Researchers discover “face of the first European” in Spain

Bone finds in Spain indicate that the European continent was settled much earlier by upright early humans than previously thought.

This photograph from the Burgos finds shows a jawbone of an early human.

Atapuerca Foundation / Reuters

(dpa) According to their own statements, researchers have discovered the remains of the “first European” in northern Spain. The fossil unearthed in the province of Burgos represents “the face of the first European,” said the directors of the prestigious Fundación Atapuerca. According to the findings, early humans of the genus Homo, which also includes modern humans, Homo sapiens, lived up to 1.4 million years ago at the site on the Sierra de Atapuerca mountains, it said.

The discovery is part of the cheekbone and upper jaw of an early human.
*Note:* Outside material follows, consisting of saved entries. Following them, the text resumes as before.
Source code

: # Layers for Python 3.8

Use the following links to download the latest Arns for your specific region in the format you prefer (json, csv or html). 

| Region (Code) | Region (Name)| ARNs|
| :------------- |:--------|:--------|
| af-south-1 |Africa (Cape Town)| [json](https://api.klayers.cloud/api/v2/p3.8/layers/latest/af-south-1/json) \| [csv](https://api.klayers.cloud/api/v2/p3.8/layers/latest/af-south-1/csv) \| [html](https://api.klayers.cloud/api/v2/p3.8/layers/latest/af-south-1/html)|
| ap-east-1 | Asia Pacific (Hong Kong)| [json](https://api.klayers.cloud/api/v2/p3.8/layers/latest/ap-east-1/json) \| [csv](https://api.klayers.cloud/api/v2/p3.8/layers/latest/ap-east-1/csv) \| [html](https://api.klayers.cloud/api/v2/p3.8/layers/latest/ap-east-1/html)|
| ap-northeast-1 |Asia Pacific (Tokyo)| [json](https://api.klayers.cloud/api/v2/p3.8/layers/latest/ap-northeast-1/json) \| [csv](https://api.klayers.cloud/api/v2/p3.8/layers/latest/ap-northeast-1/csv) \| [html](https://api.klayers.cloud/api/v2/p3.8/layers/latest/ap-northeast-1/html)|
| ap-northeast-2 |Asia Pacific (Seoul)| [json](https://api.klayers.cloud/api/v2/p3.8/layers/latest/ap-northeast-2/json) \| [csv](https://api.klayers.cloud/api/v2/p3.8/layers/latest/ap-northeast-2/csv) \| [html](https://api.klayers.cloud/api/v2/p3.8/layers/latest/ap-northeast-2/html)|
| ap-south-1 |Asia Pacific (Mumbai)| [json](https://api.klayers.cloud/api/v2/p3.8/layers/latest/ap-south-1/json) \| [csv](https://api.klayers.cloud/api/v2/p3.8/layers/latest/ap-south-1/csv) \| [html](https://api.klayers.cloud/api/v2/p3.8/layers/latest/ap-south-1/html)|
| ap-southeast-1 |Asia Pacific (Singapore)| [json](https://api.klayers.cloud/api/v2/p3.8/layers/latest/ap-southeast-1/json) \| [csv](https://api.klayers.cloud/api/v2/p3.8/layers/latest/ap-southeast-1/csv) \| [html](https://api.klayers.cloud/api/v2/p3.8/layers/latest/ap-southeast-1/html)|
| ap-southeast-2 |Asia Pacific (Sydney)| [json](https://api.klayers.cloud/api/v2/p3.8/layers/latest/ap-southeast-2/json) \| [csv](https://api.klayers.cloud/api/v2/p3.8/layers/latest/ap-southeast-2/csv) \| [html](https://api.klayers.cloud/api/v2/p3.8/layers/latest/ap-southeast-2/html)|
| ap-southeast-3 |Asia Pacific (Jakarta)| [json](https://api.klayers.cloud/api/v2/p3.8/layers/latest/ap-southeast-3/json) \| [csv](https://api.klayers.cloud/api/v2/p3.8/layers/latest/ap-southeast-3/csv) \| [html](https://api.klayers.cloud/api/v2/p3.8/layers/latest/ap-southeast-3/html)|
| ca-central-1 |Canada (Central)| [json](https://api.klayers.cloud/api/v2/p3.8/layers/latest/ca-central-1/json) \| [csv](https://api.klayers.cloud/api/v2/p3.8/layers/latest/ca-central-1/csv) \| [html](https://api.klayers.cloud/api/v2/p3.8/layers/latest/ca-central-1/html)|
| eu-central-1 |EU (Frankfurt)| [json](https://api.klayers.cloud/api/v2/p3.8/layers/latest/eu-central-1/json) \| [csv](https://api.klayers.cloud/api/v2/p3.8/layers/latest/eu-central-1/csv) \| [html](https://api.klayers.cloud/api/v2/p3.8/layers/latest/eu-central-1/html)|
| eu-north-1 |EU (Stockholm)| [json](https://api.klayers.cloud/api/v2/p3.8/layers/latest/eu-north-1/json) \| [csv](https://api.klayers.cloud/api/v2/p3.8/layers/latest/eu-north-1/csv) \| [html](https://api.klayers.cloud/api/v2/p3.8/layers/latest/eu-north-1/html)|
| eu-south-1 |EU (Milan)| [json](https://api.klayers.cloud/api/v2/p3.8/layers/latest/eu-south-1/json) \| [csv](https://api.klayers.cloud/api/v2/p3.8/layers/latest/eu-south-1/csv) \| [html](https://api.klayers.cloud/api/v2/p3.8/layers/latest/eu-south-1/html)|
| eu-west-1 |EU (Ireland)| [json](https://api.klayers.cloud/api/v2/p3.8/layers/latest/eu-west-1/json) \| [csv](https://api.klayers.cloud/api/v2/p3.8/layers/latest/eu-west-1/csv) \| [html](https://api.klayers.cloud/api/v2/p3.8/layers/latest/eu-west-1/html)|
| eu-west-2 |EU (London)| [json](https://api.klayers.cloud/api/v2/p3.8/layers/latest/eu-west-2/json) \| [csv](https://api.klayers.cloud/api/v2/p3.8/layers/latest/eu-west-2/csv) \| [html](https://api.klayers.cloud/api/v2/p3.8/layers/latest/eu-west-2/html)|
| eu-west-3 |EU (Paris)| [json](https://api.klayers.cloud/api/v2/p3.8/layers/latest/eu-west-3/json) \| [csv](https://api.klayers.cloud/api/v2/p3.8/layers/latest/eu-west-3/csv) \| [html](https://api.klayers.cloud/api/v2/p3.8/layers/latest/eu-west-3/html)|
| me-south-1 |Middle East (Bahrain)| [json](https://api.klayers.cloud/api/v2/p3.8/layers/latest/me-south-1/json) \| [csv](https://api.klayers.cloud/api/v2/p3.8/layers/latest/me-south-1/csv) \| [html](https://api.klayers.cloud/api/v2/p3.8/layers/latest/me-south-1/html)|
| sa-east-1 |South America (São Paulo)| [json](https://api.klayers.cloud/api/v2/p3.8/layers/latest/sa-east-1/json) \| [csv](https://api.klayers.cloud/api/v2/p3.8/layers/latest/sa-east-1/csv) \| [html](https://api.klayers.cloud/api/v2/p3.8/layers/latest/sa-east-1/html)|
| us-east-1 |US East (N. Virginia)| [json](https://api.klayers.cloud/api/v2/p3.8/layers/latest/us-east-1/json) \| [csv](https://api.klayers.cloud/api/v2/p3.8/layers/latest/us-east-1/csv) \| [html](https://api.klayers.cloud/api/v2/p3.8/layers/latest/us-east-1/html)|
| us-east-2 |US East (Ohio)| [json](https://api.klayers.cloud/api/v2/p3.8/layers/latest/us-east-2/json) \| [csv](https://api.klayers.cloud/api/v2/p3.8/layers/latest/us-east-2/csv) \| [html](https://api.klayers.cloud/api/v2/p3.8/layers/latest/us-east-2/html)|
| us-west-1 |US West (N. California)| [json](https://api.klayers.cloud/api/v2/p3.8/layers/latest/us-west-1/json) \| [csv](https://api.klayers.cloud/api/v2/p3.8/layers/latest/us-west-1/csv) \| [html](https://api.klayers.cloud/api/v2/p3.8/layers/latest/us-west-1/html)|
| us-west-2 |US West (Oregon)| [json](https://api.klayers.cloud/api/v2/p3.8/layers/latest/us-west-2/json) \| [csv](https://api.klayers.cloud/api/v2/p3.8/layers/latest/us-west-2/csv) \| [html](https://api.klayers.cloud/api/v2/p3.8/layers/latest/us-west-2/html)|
The find is of extraordinary importance for understanding the first steps in the evolution of early humans outside of Africa, it was emphasized. The oldest fossils unearthed at Atapuerca so far are a mandible and other bone fragments from two individuals that lived at the site 1.2 million years ago.

The renowned early human researcher Jean-Jacques Hublin from the Max Planck Institute for Evolutionary Anthropology also commented on the find. “According to reports, the oldest face (1.4 million years old?) found in Europe so far was discovered in Atapuerca,” Hublin wrote on Twitter on Friday evening.

According to the Spanish researchers, the find shows that the European continent was settled much earlier by upright early humans than had previously been assumed. Until the early 1990s, it was believed that the first Europeans lived around 500,000 years ago. The excavation site in Atapuerca caused a stir when human remains were discovered there in 1994, which were assigned to the “Homo antecessor” – a human species that is said to have lived around 900,000 years ago. In subsequent years, even older remains were discovered in the Atapuerca Caves.

Atapuerca is considered a paradise for archaeologists and paleontologists. The relatively small mountain range, which is only around 15 kilometers east of the provincial capital Burgos, was declared a nature reserve, a cultural asset worth protecting and a UNESCO World Heritage Site in 2000 because of the spectacular finds.